Return the records below from the line containing "else to invite." onward, exactly, through and including the last line.

-------- PROVIDED DATA

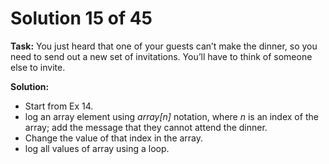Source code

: # Solution 15 of 45

**Task:** You just heard that one of your guests can’t make the dinner, so you need to send out a new set of invitations. You’ll have to think of someone else to invite.

**Solution:** 
- Start from Ex 14.
- log an array element using *array[n]* notation, where *n* is an index of the array; add the message that they cannot attend the dinner.
- Change the value of that index in the array.
- log all values of array using a loop.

----------------

### COMPLETED EXERCISE
**Task:** You just heard that one of your guests can’t make the dinner, so you need to send out a new set of invitations. You’ll have to think of someone else to invite.

**Solution:** 
- Start from Ex 14.
- log an array element using *array[n]* notation, where *n* is an index of the array; add the message that they cannot attend the dinner.
- Change the value of that index in the array.
- log all values of array using a loop.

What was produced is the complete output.